### Exercise material:
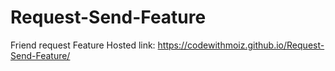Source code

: # Request-Send-Feature
Friend request Feature
Hosted link: https://codewithmoiz.github.io/Request-Send-Feature/
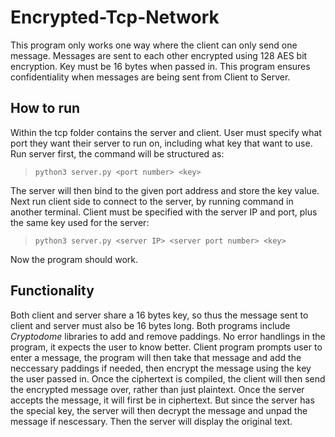 # Encrypted-Tcp-Network
This program only works one way where the client can only send one message. Messages are sent to each other encrypted using 128 AES bit encryption. Key must be 16 bytes when passed in. This program ensures confidentiality when messages are being sent from Client to Server. 

## How to run
Within the tcp folder contains the server and client. User must specify what port they want their server to run on, including what key that want to use. Run server first, the command will be structured as: 
> `python3 server.py <port number> <key>` 
> 
The server will then bind to the given port address and store the key value. Next run client side to connect to the server, by running command in another terminal. Client must be specified with the server IP and port, plus the same key used for the server: 
> `python3 server.py <server IP> <server port number> <key>` 
>
Now the program should work. 

## Functionality 
Both client and server share a 16 bytes key, so thus the message sent to client and server must also be 16 bytes long. Both programs include *Cryptodome* libraries to add and remove paddings. No error handlings in the program, it expects the user to know better. Client program prompts user to enter a message, the program will then take that message and add the neccessary paddings if needed, then encrypt the message using the key the user passed in. Once the ciphertext is compiled, the client will then send the encrypted message over, rather than just plaintext. Once the server accepts the message, it will first be in ciphertext. But since the server has the special key, the server will then decrypt the message and unpad the message if nescessary. Then the server will display the original text.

### Exercise description:
Locate the lines above that hold the word "command". Show every one of them.

### Solution to the problem:
Within the tcp folder contains the server and client. User must specify what port they want their server to run on, including what key that want to use. Run server first, the command will be structured as: 
The server will then bind to the given port address and store the key value. Next run client side to connect to the server, by running command in another terminal. Client must be specified with the server IP and port, plus the same key used for the server: 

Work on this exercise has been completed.